Estou imaginando o “horror” dos que me leem agora: eu, a mãe absurda, a impor à
minha pobre criança os densos conteúdos da falsafa, das cruzadas, da peste
negra, na hora de ninar!!!!! A verdade é que eu tenho sempre muito a ler e
tenho sempre muito de estar com ela, portanto: “Com nossos filhos por perto,
como não fazer deles o alvo de nossos afagos e afetos?” (p. 30). Mas um dia,
ela começou a entender que, em algumas noites em que eu parecia ainda mais
atarefada, o enredo lido não tinha nada a ver com as aventuras de Babel e Pepe[3], aí eu tirei o Averróis de
seu quarto.
Rosana Kohl Bines compartilha com
os leitores a seleção que mora em sua bolsa amarela[4], fundada do potencial
sonoro das histórias e isso faz com que a obra seja muito generosa para
professores que acreditam nesse potencial e gostariam de ampliar o próprio
repertório. Algumas dessas histórias eu conhecia e outras eu experimentei com a
Maria Clara na semana que passou, nós duas pela primeira vez. Hum..., uma delícia!

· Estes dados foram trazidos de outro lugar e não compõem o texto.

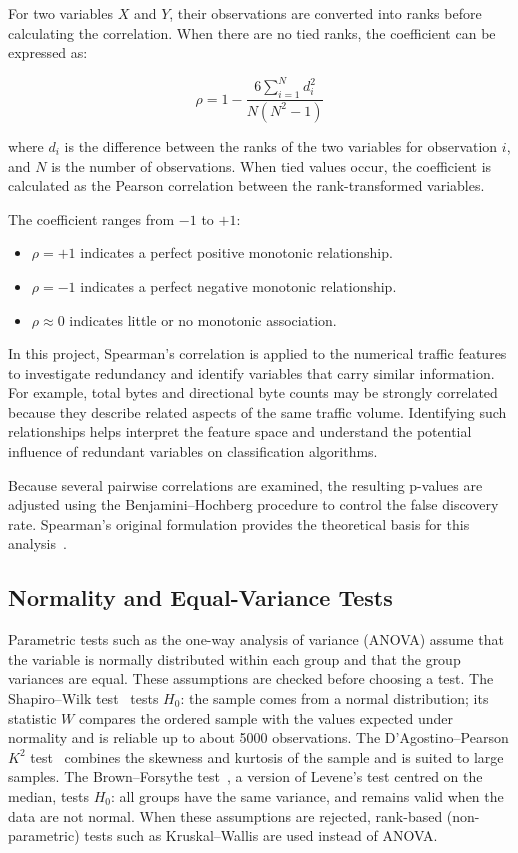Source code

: For two variables $X$ and $Y$, their observations are converted into ranks before calculating the correlation. When there are no tied ranks, the coefficient can be expressed as:

\begin{equation}
\rho =
1-\frac{6\sum_{i=1}^{N}d_i^2}
{N(N^2-1)}
\label{eq:spearman}
\end{equation}

where $d_i$ is the difference between the ranks of the two variables for observation $i$, and $N$ is the number of observations. When tied values occur, the coefficient is calculated as the Pearson correlation between the rank-transformed variables.

The coefficient ranges from $-1$ to $+1$:

\begin{itemize}
  \item $\rho=+1$ indicates a perfect positive monotonic relationship.
  \item $\rho=-1$ indicates a perfect negative monotonic relationship.
  \item $\rho\approx 0$ indicates little or no monotonic association.
\end{itemize}

In this project, Spearman's correlation is applied to the numerical traffic features to investigate redundancy and identify variables that carry similar information. For example, total bytes and directional byte counts may be strongly correlated because they describe related aspects of the same traffic volume. Identifying such relationships helps interpret the feature space and understand the potential influence of redundant variables on classification algorithms.

Because several pairwise correlations are examined, the resulting p-values are adjusted using the Benjamini--Hochberg procedure to control the false discovery rate. Spearman's original formulation provides the theoretical basis for this analysis~\cite{spearman1904proof}.

\subsection{Normality and Equal-Variance Tests}
Parametric tests such as the one-way analysis of variance (ANOVA) assume that the variable is normally distributed within each group and that the group variances are equal. These assumptions are checked before choosing a test. The Shapiro--Wilk test~\cite{shapiro1965analysis} tests $H_0$: the sample comes from a normal distribution; its statistic $W$ compares the ordered sample with the values expected under normality and is reliable up to about \num{5000} observations. The D'Agostino--Pearson $K^2$ test~\cite{dagostino1973tests} combines the skewness and kurtosis of the sample and is suited to large samples. The Brown--Forsythe test~\cite{brown1974robust}, a version of Levene's test centred on the median, tests $H_0$: all groups have the same variance, and remains valid when the data are not normal. When these assumptions are rejected, rank-based (non-parametric) tests such as Kruskal--Wallis are used instead of ANOVA.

Há um momento muito especial do
texto em que a autora afirma: “E nunca é demais lembrar que quem lê em voz alta
é também ouvinte das histórias que conta e habitante das paisagens sonoras que
delas emanam” (p. 61). O que Rosana quer dizer com isso? Que o prazer visado (o
desejo de afetar as crianças) se engrandece no inesperado contentamento de
ouvir a própria voz contadora. O movimento de dar e receber é sempre a essência
da felicidade no amor.
Em Hoje se lê o espetáculo? Lê, sim, senhor!, Marta Morais da Costa
não dá bola para a dificuldade (que, entretanto, reconhece existir)de se propor
a leitura do texto dramático aos leitores aprendizes, isto porque no exercício
do magistério constatou que, superada a falta de familiaridade inicial, a
sensação de vitória – “Ah, agora entendi!” (p. 10) compensava todo o resto. Mas
qual é o sentido dessa vitória? A conquista de um prêmio pontual?
A tarefa da
leitura decodificadora do texto dramático é, portanto, mais atribulada e de
maior exigência das capacidades do leitor: para que a interpretação possa se formar
com qualidade, ele deverá construir e acionar imagens mentais complexas. Ele
precisa criar um espetáculo mental, uma representação teatral ao mesmo tempo em
que procede, como na leitura dos demais gêneros textuais, às ações de previsão,
de relação, de confrontação, de ajuste, de confirmação ou de alteração de seu
horizonte de expectativas (p. 22).
A leitura do texto dramático,
portanto, colabora de forma muito particular para o amadurecimento do leitor e
um ótimo exemplo vem quatro páginas depois do trecho acima citado, quando a
autora pede aos seus leitores que “embarquem” na proposta de colocar-se na
posição de testemunha de uma cena de amor, de um acidente ou de uma aula: “cada
um dos participantes tem sua fala, sua dose de emoção, seu ponto de vista” (p.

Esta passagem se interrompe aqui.